I had my right shoulder replaced. If I understand what happened, the surgeon took the joint apart, cut off the ball part of arm bone, hauled out the bone reamer and made a hole in that long bone, jammed a piece of metal with a ball on it into the opening, repaired damage to the socket part of the joint, and then reassembled everything. After a few days in the hospital, I went home to confront many lessons.
This was my fourth shoulder surgery, and I learned yet again how difficult it is to sleep with my arm in a sling and how hard it is to sleep when any weight on the right shoulder would wake me up. I was reminded yet again about pain, and how thankful I was that the pain I had was not going to be a chronic condition.
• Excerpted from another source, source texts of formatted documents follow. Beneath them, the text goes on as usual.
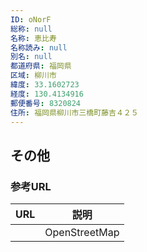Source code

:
 ```yaml
---
ID: oNorF
総称: null
名称: 恵比寿
名称読み: null
別名: null
都道府県: 福岡県
区域: 柳川市
緯度: 33.1602723
経度: 130.4134916
郵便番号: 8320824
住所: 福岡県柳川市三橋町藤吉４２５
---
```


## その他

### 参考URL

| URL | 説明          |
| --- | ------------- |
|     | OpenStreetMap |
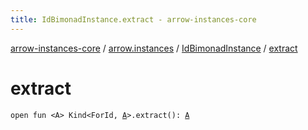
 ```yaml
---
title: IdBimonadInstance.extract - arrow-instances-core
---
```


[arrow-instances-core](../../index.html) / [arrow.instances](../index.html) / [IdBimonadInstance](index.html) / [extract](./extract.html)

# extract

`open fun <A> Kind<ForId, `[`A`](extract.html#A)`>.extract(): `[`A`](extract.html#A)
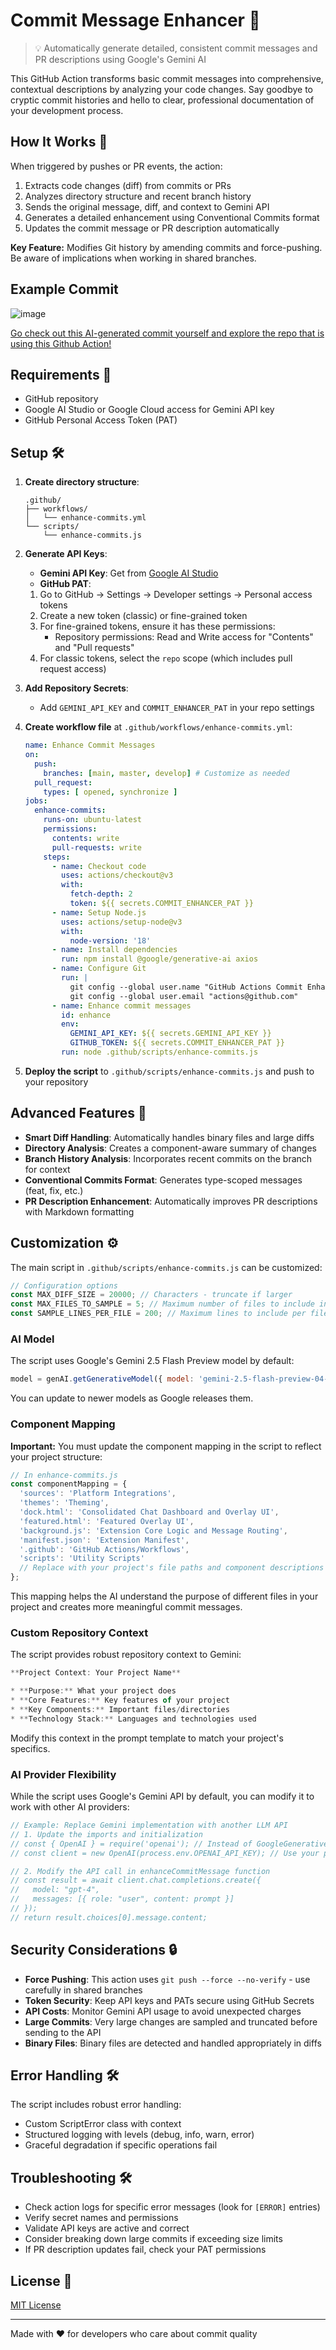 # Commit Message Enhancer 🚀

> 💡 Automatically generate detailed, consistent commit messages and PR descriptions using Google's Gemini AI

This GitHub Action transforms basic commit messages into comprehensive, contextual descriptions by analyzing your code changes. Say goodbye to cryptic commit histories and hello to clear, professional documentation of your development process.

## How It Works 🔄

When triggered by pushes or PR events, the action:

1. Extracts code changes (diff) from commits or PRs
2. Analyzes directory structure and recent branch history
3. Sends the original message, diff, and context to Gemini API
4. Generates a detailed enhancement using Conventional Commits format
5. Updates the commit message or PR description automatically

**Key Feature:** Modifies Git history by amending commits and force-pushing. Be aware of implications when working in shared branches.

## Example Commit

![image](https://github.com/user-attachments/assets/26d057f2-03bb-44f5-9378-c82cf5d04eee)

[Go check out this AI-generated commit yourself and explore the repo that is using this Github Action!](https://github.com/steveseguin/social_stream/commit/78317940c7c4096f81f4bdffbacd672a8feeddf7)

## Requirements 🔑

- GitHub repository
- Google AI Studio or Google Cloud access for Gemini API key
- GitHub Personal Access Token (PAT)

## Setup 🛠️

1. **Create directory structure**:
   ```
   .github/
   ├── workflows/
   │   └── enhance-commits.yml
   └── scripts/
       └── enhance-commits.js
   ```

2. **Generate API Keys**:
   - **Gemini API Key**: Get from [Google AI Studio](https://makersuite.google.com/)
   - **GitHub PAT**: 
   1. Go to GitHub → Settings → Developer settings → Personal access tokens
   2. Create a new token (classic) or fine-grained token
   3. For fine-grained tokens, ensure it has these permissions:
      - Repository permissions: Read and Write access for "Contents" and "Pull requests"
   4. For classic tokens, select the `repo` scope (which includes pull request access)

3. **Add Repository Secrets**:
   - Add `GEMINI_API_KEY` and `COMMIT_ENHANCER_PAT` in your repo settings

4. **Create workflow file** at `.github/workflows/enhance-commits.yml`:
   ```yaml
   name: Enhance Commit Messages
   on:
     push:
       branches: [main, master, develop] # Customize as needed
     pull_request:
       types: [ opened, synchronize ]
   jobs:
     enhance-commits:
       runs-on: ubuntu-latest
       permissions:
         contents: write
         pull-requests: write
       steps:
         - name: Checkout code
           uses: actions/checkout@v3
           with:
             fetch-depth: 2
             token: ${{ secrets.COMMIT_ENHANCER_PAT }}
         - name: Setup Node.js
           uses: actions/setup-node@v3
           with:
             node-version: '18'
         - name: Install dependencies
           run: npm install @google/generative-ai axios
         - name: Configure Git
           run: |
             git config --global user.name "GitHub Actions Commit Enhancer"
             git config --global user.email "actions@github.com"
         - name: Enhance commit messages
           id: enhance
           env:
             GEMINI_API_KEY: ${{ secrets.GEMINI_API_KEY }}
             GITHUB_TOKEN: ${{ secrets.COMMIT_ENHANCER_PAT }}
           run: node .github/scripts/enhance-commits.js
   ```

5. **Deploy the script** to `.github/scripts/enhance-commits.js` and push to your repository

## Advanced Features 🔧

- **Smart Diff Handling**: Automatically handles binary files and large diffs
- **Directory Analysis**: Creates a component-aware summary of changes
- **Branch History Analysis**: Incorporates recent commits on the branch for context
- **Conventional Commits Format**: Generates type-scoped messages (feat, fix, etc.)
- **PR Description Enhancement**: Automatically improves PR descriptions with Markdown formatting

## Customization ⚙️

The main script in `.github/scripts/enhance-commits.js` can be customized:

```javascript
// Configuration options
const MAX_DIFF_SIZE = 20000; // Characters - truncate if larger
const MAX_FILES_TO_SAMPLE = 5; // Maximum number of files to include in the diff
const SAMPLE_LINES_PER_FILE = 200; // Maximum lines to include per file
```

### AI Model

The script uses Google's Gemini 2.5 Flash Preview model by default:

```javascript 
model = genAI.getGenerativeModel({ model: 'gemini-2.5-flash-preview-04-17' });
```

You can update to newer models as Google releases them.

### Component Mapping

**Important:** You must update the component mapping in the script to reflect your project structure:

```javascript
// In enhance-commits.js
const componentMapping = {
  'sources': 'Platform Integrations',
  'themes': 'Theming',
  'dock.html': 'Consolidated Chat Dashboard and Overlay UI',
  'featured.html': 'Featured Overlay UI',
  'background.js': 'Extension Core Logic and Message Routing',
  'manifest.json': 'Extension Manifest',
  '.github': 'GitHub Actions/Workflows',
  'scripts': 'Utility Scripts'
  // Replace with your project's file paths and component descriptions
};
```

This mapping helps the AI understand the purpose of different files in your project and creates more meaningful commit messages.

### Custom Repository Context

The script provides robust repository context to Gemini:

```javascript
**Project Context: Your Project Name**

* **Purpose:** What your project does
* **Core Features:** Key features of your project
* **Key Components:** Important files/directories
* **Technology Stack:** Languages and technologies used
```

Modify this context in the prompt template to match your project's specifics.

### AI Provider Flexibility

While the script uses Google's Gemini API by default, you can modify it to work with other AI providers:

```javascript
// Example: Replace Gemini implementation with another LLM API
// 1. Update the imports and initialization
// const { OpenAI } = require('openai'); // Instead of GoogleGenerativeAI
// const client = new OpenAI(process.env.OPENAI_API_KEY); // Use your preferred API key

// 2. Modify the API call in enhanceCommitMessage function
// const result = await client.chat.completions.create({
//   model: "gpt-4",
//   messages: [{ role: "user", content: prompt }]
// });
// return result.choices[0].message.content;
```

## Security Considerations 🔒

- **Force Pushing**: This action uses `git push --force --no-verify` - use carefully in shared branches
- **Token Security**: Keep API keys and PATs secure using GitHub Secrets
- **API Costs**: Monitor Gemini API usage to avoid unexpected charges
- **Large Commits**: Very large changes are sampled and truncated before sending to the API
- **Binary Files**: Binary files are detected and handled appropriately in diffs

## Error Handling 🛠️

The script includes robust error handling:
- Custom ScriptError class with context
- Structured logging with levels (debug, info, warn, error)
- Graceful degradation if specific operations fail

## Troubleshooting 🛠️

- Check action logs for specific error messages (look for `[ERROR]` entries)
- Verify secret names and permissions 
- Validate API keys are active and correct
- Consider breaking down large commits if exceeding size limits
- If PR description updates fail, check your PAT permissions

## License 📄

[MIT License](LICENSE)

---

Made with ❤️ for developers who care about commit quality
I knew my pain would continually lessen. I can’t imagine what it is like for those who have pain that never leaves. I learned that my pain and discomfort can bring on self-pity even though for reasons that I don’t understand, I try not to show the pain to others or ask for assistance unless it can’t be helped. I learned that the pain in rehabilitation can be seen as a challenge. As long as I can see progress that I can measure in movement or strength, the pain becomes more tolerable.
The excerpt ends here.